Integrative Bioinformatics Analysis of microRNA Expression and Genomic Signatures for Early Detection and Survival Prediction in Prostate Cancer
Onyejeme Chimere Philemon *
Department of Biology, School of Biology Science, Federal University of Technology, Owerri, Nigeria.
Goddidit Esiro Enoyoze
Department of Biological Sciences, Plant Biology and Biotechnology Unit, Edo State University Iyamho, Nigeria.
Damilola Emmanuel Adewara
Department of Statistics, Faculty of Physical Science, University of Ilorin, Nigeria.

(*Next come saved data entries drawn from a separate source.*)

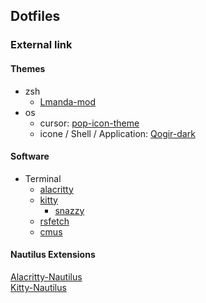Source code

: ## Dotfiles

### External link
#### Themes
- zsh
    - [Lmanda-mod](https://github.com/halfo/lambda-mod-zsh-theme/)
- os
    - cursor: [pop-icon-theme](https://github.com/pop-os/icon-theme)
    - icone / Shell / Application: [Qogir-dark](https://www.gnome-look.org/p/1230631/)

#### Software
- Terminal
    - [alacritty](https://github.com/alacritty/alacritty)
    - [kitty](https://github.com/kovidgoyal/kitty)
        - [snazzy](https://github.com/connorholyday/kitty-snazzy)
    - [rsfetch](https://github.com/rsfetch/rsfetch)
    - [cmus](https://github.com/cmus/cmus)

#### Nautilus Extensions
[Alacritty-Nautilus](https://github.com/Dragnansia/Alacritty-Nautilus)  
[Kitty-Nautilus](https://github.com/Dragnansia/Kitty-Nautilus)
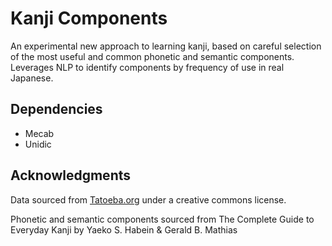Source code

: # Kanji Components
An experimental new approach to learning kanji, based on careful selection of the most useful and common phonetic and semantic components. Leverages NLP to identify components by frequency of use in real Japanese.

## Dependencies
- Mecab
- Unidic 


## Acknowledgments
Data sourced from [Tatoeba.org](https://tatoeba.org/en/downloads) under a creative commons license.

Phonetic and semantic components sourced from The Complete Guide to Everyday Kanji by Yaeko S. Habein & Gerald B. Mathias
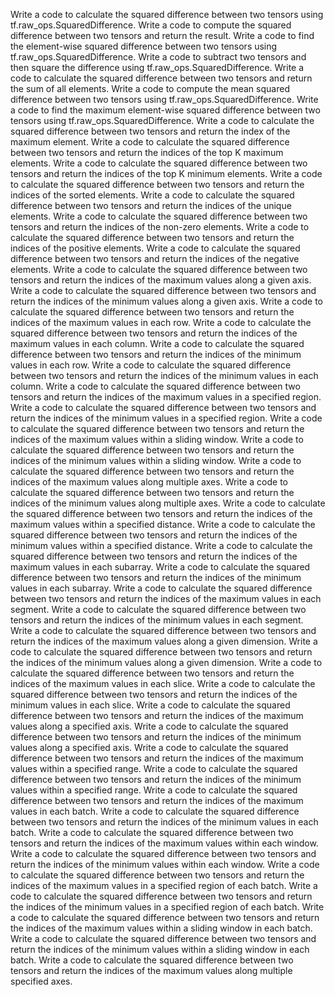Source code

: Write a code to calculate the squared difference between two tensors using tf.raw_ops.SquaredDifference.
Write a code to compute the squared difference between two tensors and return the result.
Write a code to find the element-wise squared difference between two tensors using tf.raw_ops.SquaredDifference.
Write a code to subtract two tensors and then square the difference using tf.raw_ops.SquaredDifference.
Write a code to calculate the squared difference between two tensors and return the sum of all elements.
Write a code to compute the mean squared difference between two tensors using tf.raw_ops.SquaredDifference.
Write a code to find the maximum element-wise squared difference between two tensors using tf.raw_ops.SquaredDifference.
Write a code to calculate the squared difference between two tensors and return the index of the maximum element.
Write a code to calculate the squared difference between two tensors and return the indices of the top K maximum elements.
Write a code to calculate the squared difference between two tensors and return the indices of the top K minimum elements.
Write a code to calculate the squared difference between two tensors and return the indices of the sorted elements.
Write a code to calculate the squared difference between two tensors and return the indices of the unique elements.
Write a code to calculate the squared difference between two tensors and return the indices of the non-zero elements.
Write a code to calculate the squared difference between two tensors and return the indices of the positive elements.
Write a code to calculate the squared difference between two tensors and return the indices of the negative elements.
Write a code to calculate the squared difference between two tensors and return the indices of the maximum values along a given axis.
Write a code to calculate the squared difference between two tensors and return the indices of the minimum values along a given axis.
Write a code to calculate the squared difference between two tensors and return the indices of the maximum values in each row.
Write a code to calculate the squared difference between two tensors and return the indices of the maximum values in each column.
Write a code to calculate the squared difference between two tensors and return the indices of the minimum values in each row.
Write a code to calculate the squared difference between two tensors and return the indices of the minimum values in each column.
Write a code to calculate the squared difference between two tensors and return the indices of the maximum values in a specified region.
Write a code to calculate the squared difference between two tensors and return the indices of the minimum values in a specified region.
Write a code to calculate the squared difference between two tensors and return the indices of the maximum values within a sliding window.
Write a code to calculate the squared difference between two tensors and return the indices of the minimum values within a sliding window.
Write a code to calculate the squared difference between two tensors and return the indices of the maximum values along multiple axes.
Write a code to calculate the squared difference between two tensors and return the indices of the minimum values along multiple axes.
Write a code to calculate the squared difference between two tensors and return the indices of the maximum values within a specified distance.
Write a code to calculate the squared difference between two tensors and return the indices of the minimum values within a specified distance.
Write a code to calculate the squared difference between two tensors and return the indices of the maximum values in each subarray.
Write a code to calculate the squared difference between two tensors and return the indices of the minimum values in each subarray.
Write a code to calculate the squared difference between two tensors and return the indices of the maximum values in each segment.
Write a code to calculate the squared difference between two tensors and return the indices of the minimum values in each segment.
Write a code to calculate the squared difference between two tensors and return the indices of the maximum values along a given dimension.
Write a code to calculate the squared difference between two tensors and return the indices of the minimum values along a given dimension.
Write a code to calculate the squared difference between two tensors and return the indices of the maximum values in each slice.
Write a code to calculate the squared difference between two tensors and return the indices of the minimum values in each slice.
Write a code to calculate the squared difference between two tensors and return the indices of the maximum values along a specified axis.
Write a code to calculate the squared difference between two tensors and return the indices of the minimum values along a specified axis.
Write a code to calculate the squared difference between two tensors and return the indices of the maximum values within a specified range.
Write a code to calculate the squared difference between two tensors and return the indices of the minimum values within a specified range.
Write a code to calculate the squared difference between two tensors and return the indices of the maximum values in each batch.
Write a code to calculate the squared difference between two tensors and return the indices of the minimum values in each batch.
Write a code to calculate the squared difference between two tensors and return the indices of the maximum values within each window.
Write a code to calculate the squared difference between two tensors and return the indices of the minimum values within each window.
Write a code to calculate the squared difference between two tensors and return the indices of the maximum values in a specified region of each batch.
Write a code to calculate the squared difference between two tensors and return the indices of the minimum values in a specified region of each batch.
Write a code to calculate the squared difference between two tensors and return the indices of the maximum values within a sliding window in each batch.
Write a code to calculate the squared difference between two tensors and return the indices of the minimum values within a sliding window in each batch.
Write a code to calculate the squared difference between two tensors and return the indices of the maximum values along multiple specified axes.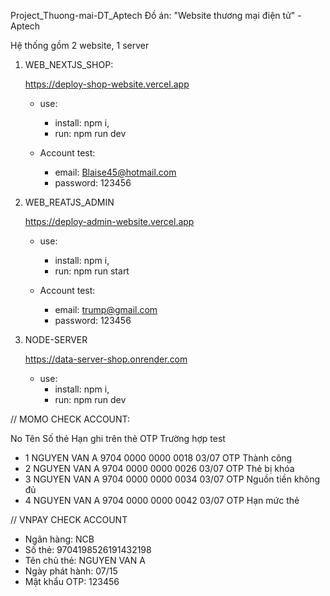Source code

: Project_Thuong-mai-DT_Aptech
Đồ án: "Website thương mại điện tử" - Aptech

Hệ thống gồm 2 website, 1 server

1.  WEB_NEXTJS_SHOP:

    https://deploy-shop-website.vercel.app

    - use:

      - install: npm i,
      - run: npm run dev

    - Account test:
      - email: Blaise45@hotmail.com
      - password: 123456

2.  WEB_REATJS_ADMIN

    https://deploy-admin-website.vercel.app

    - use:

      - install: npm i,
      - run: npm run start

    - Account test:
      - email: trump@gmail.com
      - password: 123456

3.  NODE-SERVER

    https://data-server-shop.onrender.com

    - use:
      - install: npm i,
      - run: npm run dev

// MOMO CHECK ACCOUNT:

No Tên Số thẻ Hạn ghi trên thẻ OTP Trường hợp test

- 1 NGUYEN VAN A 9704 0000 0000 0018 03/07 OTP Thành công
- 2 NGUYEN VAN A 9704 0000 0000 0026 03/07 OTP Thẻ bị khóa
- 3 NGUYEN VAN A 9704 0000 0000 0034 03/07 OTP Nguồn tiền không đủ
- 4 NGUYEN VAN A 9704 0000 0000 0042 03/07 OTP Hạn mức thẻ

// VNPAY CHECK ACCOUNT

- Ngân hàng: NCB
- Số thẻ: 9704198526191432198
- Tên chủ thẻ: NGUYEN VAN A
- Ngày phát hành: 07/15
- Mật khẩu OTP: 123456
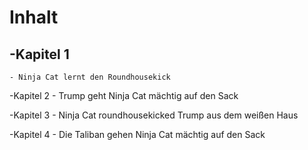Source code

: # Inhalt 

## -Kapitel 1
    - Ninja Cat lernt den Roundhousekick

-Kapitel 2
    - Trump geht Ninja Cat mächtig auf den Sack

-Kapitel 3 
    - Ninja Cat roundhousekicked Trump aus dem weißen Haus
    
-Kapitel 4
    - Die Taliban gehen Ninja Cat mächtig auf den Sack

*Author to whom correspondence should be addressed.
Abstract
Prostate cancer remains the second most common malignancy among men worldwide and a leading cause of cancer-related mortality. MicroRNAs (miRNAs) and genomic signatures are critical regulators of oncogenic processes and represent promising biomarkers for cancer diagnosis and prognosis. In this study, we conducted an integrative analysis of miRNA expression profiles and genomic data from public bioinformatics resources, including The Cancer Genome Atlas (TCGA) and Gene Expression Omnibus (GEO). Differential expression analysis, Cox proportional hazards modeling, and network-based functional enrichment were applied to identify key miRNAs and gene signatures associated with prostate cancer progression and patient survival. Our findings revealed a panel of dysregulated miRNAs and co-expressed gene modules with significant prognostic value. These biomarkers provide novel insights into the molecular mechanisms underlying prostate cancer and may support non-invasive early detection, survival prediction, and personalized therapeutic strategies in clinical practice.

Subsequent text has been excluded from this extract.